**What the task requires**
Please return each of the entries that follow, unchanged in every word.
------------------------------------
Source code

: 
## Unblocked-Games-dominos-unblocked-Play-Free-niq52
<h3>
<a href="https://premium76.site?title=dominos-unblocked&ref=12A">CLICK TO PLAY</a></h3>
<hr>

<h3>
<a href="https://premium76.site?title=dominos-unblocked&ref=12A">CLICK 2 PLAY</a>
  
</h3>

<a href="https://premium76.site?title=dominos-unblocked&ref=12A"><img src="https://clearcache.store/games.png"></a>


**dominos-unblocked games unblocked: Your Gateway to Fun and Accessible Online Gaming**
------------------------------------
**Answer below**
Source code

: 
## Unblocked-Games-dominos-unblocked-Play-Free-niq52
<h3>
<a href="https://premium76.site?title=dominos-unblocked&ref=12A">CLICK TO PLAY</a></h3>
<hr>

<h3>
<a href="https://premium76.site?title=dominos-unblocked&ref=12A">CLICK 2 PLAY</a>
  
</h3>

<a href="https://premium76.site?title=dominos-unblocked&ref=12A"><img src="https://clearcache.store/games.png"></a>


**dominos-unblocked games unblocked: Your Gateway to Fun and Accessible Online Gaming**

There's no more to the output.